Benessere totale nella natura

M12-Ormesani

Al relais Ormesani di San Liberale di Marcon arriva anche la spa “BEO”per un agriturismo “a circuito chiuso” unico nel suo genere

Il “vero” agriturismo dovrebbe essere così: una struttura non solo immersa nel verde, ma del tutto autosufficiente, dagli allevamenti, alle coltivazioni, alle trasformazioni dei prodotti, fino alla tavola. “A circuito chiuso”, come si dice tecnicamente. In realtà, nel panorama (non solo nazionale), trovare strutture con queste caratteristiche è qualcosa di molto raro. Luciano Ormesani, il patron della tenuta, ricorda il commento di un ospite: «Negli Stati Uniti sarebbe fantascienza».

L’agriturismo-relais Ormesani è tutto questo. E anche di più: già dotata di una piccola spa con piscina coperta, vasca Jacuzzi per idromassaggio, sauna finlandese, bagno turco e palestra (dove, su richiesta, gli ospiti possono usufruire di massaggi naturali con erbe prodotte nello stesso agriturismo), per ampliare ulteriormente l’offerta, la struttura di San Liberale di Marcon si dota ora, dal 13 ottobre, di una nuova ala, chiamata “BEO”, Beauty Experience Ormesani.

Alla base dell’attività situata a pochi passi da Venezia, tra Laguna e zone verdi dell’entroterra, che la famiglia Ormesani in generale e la signora Francesca (apprezzatissima chef, vera protagonista della cucina, tradizionale ma attenta all’innovazione e realizzata con materie prime di altissima qualità a km zero) in particolare, gestisce con una decina di collaboratori, c’è una serie di parole d’ordine. Le principali sono “entusiasmo” e “passione”, fondamentali per fare bene. Ma altrettanto importante è “green”, perché, tra fotovoltaico, pannelli solari e cippato, l’agriturismo è praticamente autosufficiente dal punto di vista energetico.

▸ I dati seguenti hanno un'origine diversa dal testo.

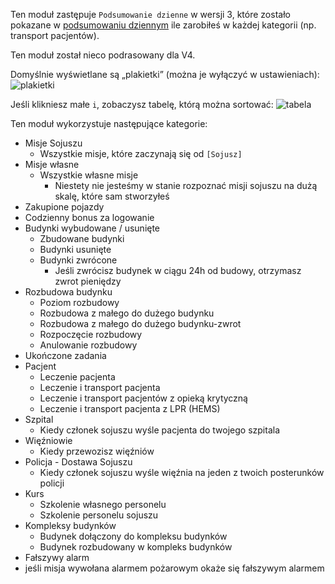 Ten moduł zastępuje `Podsumowanie dzienne` w wersji 3, które zostało pokazane w [podsumowaniu dziennym](https://www.operatorratunkowy.pl/credits) ile zarobiłeś w każdej kategorii (np. transport pacjentów).

Ten moduł został nieco podrasowany dla V4.

Domyślnie wyświetlane są „plakietki” (można je wyłączyć w ustawieniach):
![plakietki](./badges.png)

Jeśli klikniesz małe `i`, zobaczysz tabelę, którą można sortować:
![tabela](./table.png)

Ten moduł wykorzystuje następujące kategorie:

* Misje Sojuszu
  * Wszystkie misje, które zaczynają się od `[Sojusz]`
* Misje własne
  * Wszystkie własne misje
    * Niestety nie jesteśmy w stanie rozpoznać misji sojuszu na dużą skalę, które sam stworzyłeś
* Zakupione pojazdy
* Codzienny bonus za logowanie
* Budynki wybudowane / usunięte
  * Zbudowane budynki
  * Budynki usunięte
  * Budynki zwrócone
    * Jeśli zwrócisz budynek w ciągu 24h od budowy, otrzymasz zwrot pieniędzy
* Rozbudowa budynku
  * Poziom rozbudowy
  * Rozbudowa z małego do dużego budynku
  * Rozbudowa z małego do dużego budynku-zwrot
  * Rozpoczęcie rozbudowy
  * Anulowanie rozbudowy
* Ukończone zadania 
* Pacjent
  * Leczenie pacjenta
  * Leczenie i transport pacjenta
  * Leczenie i transport pacjentów z opieką krytyczną
  * Leczenie i transport pacjenta z LPR (HEMS)
* Szpital
  * Kiedy członek sojuszu wyśle pacjenta do twojego szpitala
* Więźniowie
  * Kiedy przewozisz więźniów
* Policja - Dostawa Sojuszu
  * Kiedy członek sojuszu wyśle więźnia na jeden z twoich posterunków policji
* Kurs
  * Szkolenie własnego personelu
  * Szkolenie personelu sojuszu
* Kompleksy budynków
  * Budynek dołączony do kompleksu budynków
  * Budynek rozbudowany w kompleks budynków
*  Fałszywy alarm
  * jeśli misja wywołana alarmem pożarowym okaże się fałszywym alarmem 

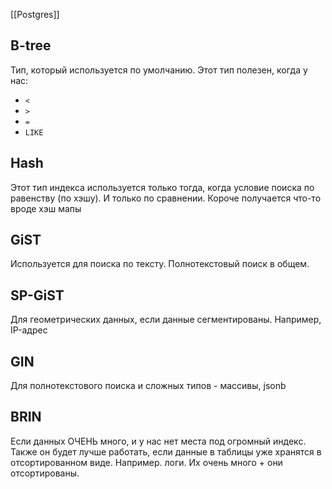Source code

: [[Postgres]]
## B-tree
Тип, который используется по умолчанию. Этот тип полезен, когда у нас:
- `<`
- `>`
- `=`
- `LIKE`
## Hash 
Этот тип индекса используется только тогда, когда условие поиска по равенству (по хэшу). И только по сравнении. Короче получается что-то вроде хэш мапы
## GiST
Используется для поиска по тексту. Полнотекстовый поиск в общем. 
## SP-GiST
Для геометрических данных, если данные сегментированы. Например, IP-адрес
## GIN
Для полнотекстового поиска и сложных типов - массивы, jsonb
## BRIN
Если данных ОЧЕНЬ много, и у нас нет места под огромный индекс. Также он будет лучше работать, если данные в таблицы уже хранятся в отсортированном виде. Например. логи. Их очень много + они отсортированы.

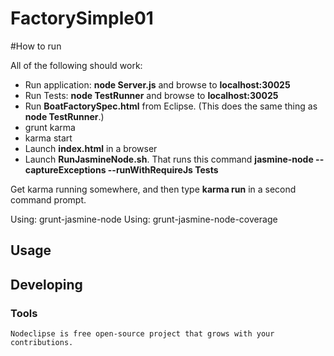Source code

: # FactorySimple01


#How to run

All of the following should work:

- Run application: **node Server.js** and browse to **localhost:30025**
- Run Tests: **node TestRunner**  and browse to **localhost:30025**
- Run **BoatFactorySpec.html** from Eclipse. (This does the same thing as **node TestRunner**.)
- grunt karma
- karma start
- Launch **index.html** in a browser   
- Launch **RunJasmineNode.sh**. That runs this command **jasmine-node --captureExceptions --runWithRequireJs Tests**

Get karma running somewhere, and then type **karma run** in a second command prompt.     


Using: grunt-jasmine-node
Using: grunt-jasmine-node-coverage

## Usage



## Developing



### Tools

    Nodeclipse is free open-source project that grows with your contributions.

Ma quello che rende assolutamente unica l’esperienza al relais Ormesani (che conta su 24 posti letto, divisi in nove camere e due appartamenti) è il clima che si respira all’interno del podere di 23 ettari e del quale, attraverso foto e parole, possiamo solo dare una minima idea, invitandovi davvero a conoscerlo in prima persona.

Non esistono, ad esempio, animali in cattività. «Li ho trovati contenti», citando il commento del veterinario dott. Floriano Manente. E parliamo di bovini da carne di razza chianina e bovini da latte di razza bruna (il cui latte speciale, oltre a essere consumato direttamente, viene trasformato in burro e formaggi dal caseificio interno); maiali di cinta senese e pecore di razza biellese (a bassissimo contenuto di lanolina, per una carne davvero unica). E poi oche, anatre, galline, faraone, e quant’altro avrete la fortuna d’incontrare.

  L’azienda agricola produce poi direttamente i cereali utilizzati per le lavorazioni alimentari (tra cui la polenta Biancoperla è riconosciuta come presidio Slow Food) e la panificazione, dopo la trasformazione in farina nel mulino a pietra. Ma anche gli ortaggi e l’uva (di tre tipi: Merlot, Cabernet Franc e Glera, che viene spumantizzata nei propri lieviti) per il vino, prodotto e imbottigliato nella cantina.

E non va dimenticato l’attento lavoro di piantumazione, recuperando alberi legati alla vegetazione autoctona della laguna e riportando nella campagna il pregio della copertura arborea ed arbustiva che faceva parte della tradizione agricola veneta.